Nov 172012

As long ago as 1885, Ernst Georg Ravenstein, a German-English cartographer, proposed seven “laws of migration” that arose from his studies of migration in the U.K.

The original seven laws, as expressed by Ravenstein, were:

  • 1) Most migrants only proceed a short distance, and toward centers of absorption.
  • 2) As migrants move toward absorption centers, they leave “gaps” that are filled up by migrants from more remote districts, creating migration flows that reach to “the most remote corner of the kingdom.”
  • 3) The process of dispersion is inverse to that of absorption.
  • 4) Each main current of migration produces a compensating counter-current.
  • 5) Migrants proceeding long distances generally go by preference to one of the great centers of commerce or industry.
  • 6) The natives of towns are less migratory than those of the rural parts of the country.
  • 7) Females are more migratory than males.

These laws, though certainly not accepted uncritically, have provided a basic framework for many later studies of migration. Surprisingly, despite the wording of law 7, there has been remarkably little focus on female migration in the literature, with far more attention being paid in most studies to the migration of men.

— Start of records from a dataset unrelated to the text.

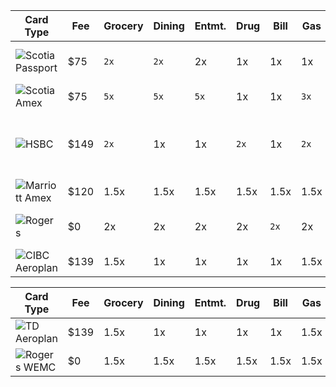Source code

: 


| Card Type | Fee | Grocery	| Dining | Entmt. | Drug | Bill | Gas | Travel | Transit | Other | Extra | FX |  Renew |
| ------ | ------ | ------ | ------ | ------ | ------ | ------ | ------ | ------ | ------ | ------ | ------ | ------ | ------ |
| ![Scotia Passport](https://www.scotiabank.com/content/dam/scotiabank/canada/credit-cards/images/card-art/Passport_Visa_Infinite_CreditCard_0421_Eng.png) | $75 | `2x` | `2x` | 2x | 1x | 1x | 1x | 1x | 2x | 1x | Airport Lounge x6 | No | Nov. 23 |
| ![Scotia Amex](https://www.scotiabank.com/content/dam/scotiabank/canada/credit-cards/images/card-art/AMEX_Gold_SceneGoldLogo_En.png) | $75 | `5x` | `5x` | `5x` | 1x | 1x | `3x` | 1x | `3x` | 1x | / | No | Nov. 23 |
| ![HSBC](https://www.forbes.com/advisor/wp-content/uploads/2021/03/hsbc-credit-cards-products-elite-card-art.jpg) | $149 | `2x` | 1x | 1x | `2x` | 1x | `2x` | `3x` | 1x | 1x | $100 Credit, Free Boingo WIFI | No | Oct. 10 |
| ![Marriott Amex](https://icm.aexp-static.com/Internet/internationalcardshop/en_ca/images/cards/marriott-bonvoy-Business_Credit_Card.png) | $120 | 1.5x | 1.5x | 1.5x | 1.5x | 1.5x | 1.5x | 1.5x | 1.5x | 1.5x | Free Night | Yes | Sept. 17 |
| ![Rogers](https://rogersbank.com/assets/connections_card_reflection.en-6085a61ea37619237c6bf4f0e1868a7dcdff97836bb836c8b2d5b37576bd1dd0.png) | $0 | 2x | 2x | 2x | 2x | `2x` | 2x | 2x | 2x | `2x` |  5 Roam days | Yes | / |
| ![CIBC Aeroplan](https://www.cibc.com/content/cibcpublic/en/personal-banking/credit-cards/all-credit-cards/aeroplan-visa-infinite-card/_jcr_content/parsys/image_copy_copy_copy.render.desktop.png) | $139 | 1.5x | 1x | 1x | 1x | 1x | 1.5x | 1x | 1x | 1x | / | Yes | Apr 27 |


| Card Type | Fee | Grocery	| Dining | Entmt. | Drug | Bill | Gas | Travel | Transit | Other | Extra | FX |  Renew |
| ------ | ------ | ------ | ------ | ------ | ------ | ------ | ------ | ------ | ------ | ------ | ------ | ------ | ------ |
| ![TD Aeroplan](https://www.td.com/content/dam/tdct/images/personal-banking/aeroplan-infinite-visa-card-fr-comp39-en.jpeg) | $139 | 1.5x | 1x | 1x | 1x | 1x | 1.5x | 1x | 1x | 1x | / | Yes | Closed |
| ![Rogers WEMC](https://rogersbank.com/assets/we_card_reflection.en-895bdcade1edd8ea8b8ed7e6ed51fc2048d885ca8010835b408f3423401c6927.png) | $0 | 1.5x | 1.5x | 1.5x | 1.5x | 1.5x | 1.5x | 1.5x | 1.5x | 1.5x | / | No | Closed |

Wilson-Tamar-Diana-coverRecognizing this, anthropologist Tamar Wilson provides a detailed account of several important aspects of female migration in her Women’s Migration Networks in Mexico and Beyond (University of New Mexico Press, 2009).

Wilson’s book focuses on the experiences and thoughts of doña Consuelo [all names are pseudonyms], a woman she met while researching in Colonia Popular, a Mexicali squatter settlement, in 1988, and her daughters Anamaria and Irma.

Over a period of several years, and in small part due to marrying a man from Colonia Popular, the author was able to become an insider, invited to all family functions, helping pay for expenses of other family members for such things as tuition, gaining a unique perspective that extends far beyond that usually available to researchers. Yet, at the same time, she remained an observer, recording conversations and impressions and arranging interviews as she felt necessary in order to tease out the details relating to the migration network involved.

The book is solidly grounded in migration theory and the early chapters call heavily on secondary sources. The first chapter (Herstories) provides a useful summary of the history of Mexican migration to the USA since the mid-nineteenth century, and of the increasing participation of women in international migration from Mexico.

Chapter 2 summarizes the history of female employment in Mexico over the same time period, and changes in gender relations in recent decades, while Chapter 3 provides the theoretical background, emphasizing the key concepts of migration networks, social capital and the peculiarities of transnational migration.

Wilson summarizes the findings of previous studies as suggesting that, “Women migrants within Mexico tend to be disproportionately single and either separated, abandoned, or widowed, and single mothers tend to accompany parents. Young, single women seem to be attracted to the border by the possibilities of finding work in the maquiladoras, underscoring women’s generally ignored status as labor migrants. ” However, based on her fieldwork between 1988 and 1992, she found that  “None of the women in Colonia Popular had migrated to Mexicali in order to work in the maquiladoras, but some of their teenage daughters were employed in those assembly plants”.

Six chapters then focus on the personal experiences of doña Consuelo and her family and friends. Extensive quotations (translated into English) from interviews are linked with a clear narrative. These chapters are full of interest as the reader is drawn into the lives of the women and family members involved.

In the final chapter, Wilson draws nine general conclusions from her research:

  1. Poor women in Mexico engage in a variety of income-producing activities in both the formal and informal economies that may involve migration.
  2. Many if not most women accept the system of male domination but may opt out of an unhappy marriage if men do not live up to certain standards they consider fair. This is especially true in urban areas where women can find work.
  3. Although many women migrate under the auspices of husbands or fathers, women’s migration in Mexico can take [place independently of males.
  4. Extended family migration to a given city often also involves migration to a specific colonia or neighborhood within that city.
  5. The social capital provided by networks exists on individual, familial and community levels
  6. Strong ties can be either reinforced or weakened over time and the family life cycle, and weak tie can be converted into strong ties or abandoned. Transnational migration networks multiply in urban centers when siblings or offspring marry.
  7. Transnational migration networks can be anchored in a multiplicity of locales, including place of origin, place of anterior (internal or transnational) migration, or place of one’s current residence or that of one’s parents, spouse’s parents or other kin
  8. Adaptation networks for urban-origin migrants at destination may be, to a great extent, composed of work-site acquaintances converted into friends or ritual kin, and both friends and ritual kin may introduce migrants to future friends and ritual kin.
  9. Transnationalism involves individuals embedded in households, families and networks who, through their ability to cross borders, provide connecting links between kin in Mexico and kin in the United States.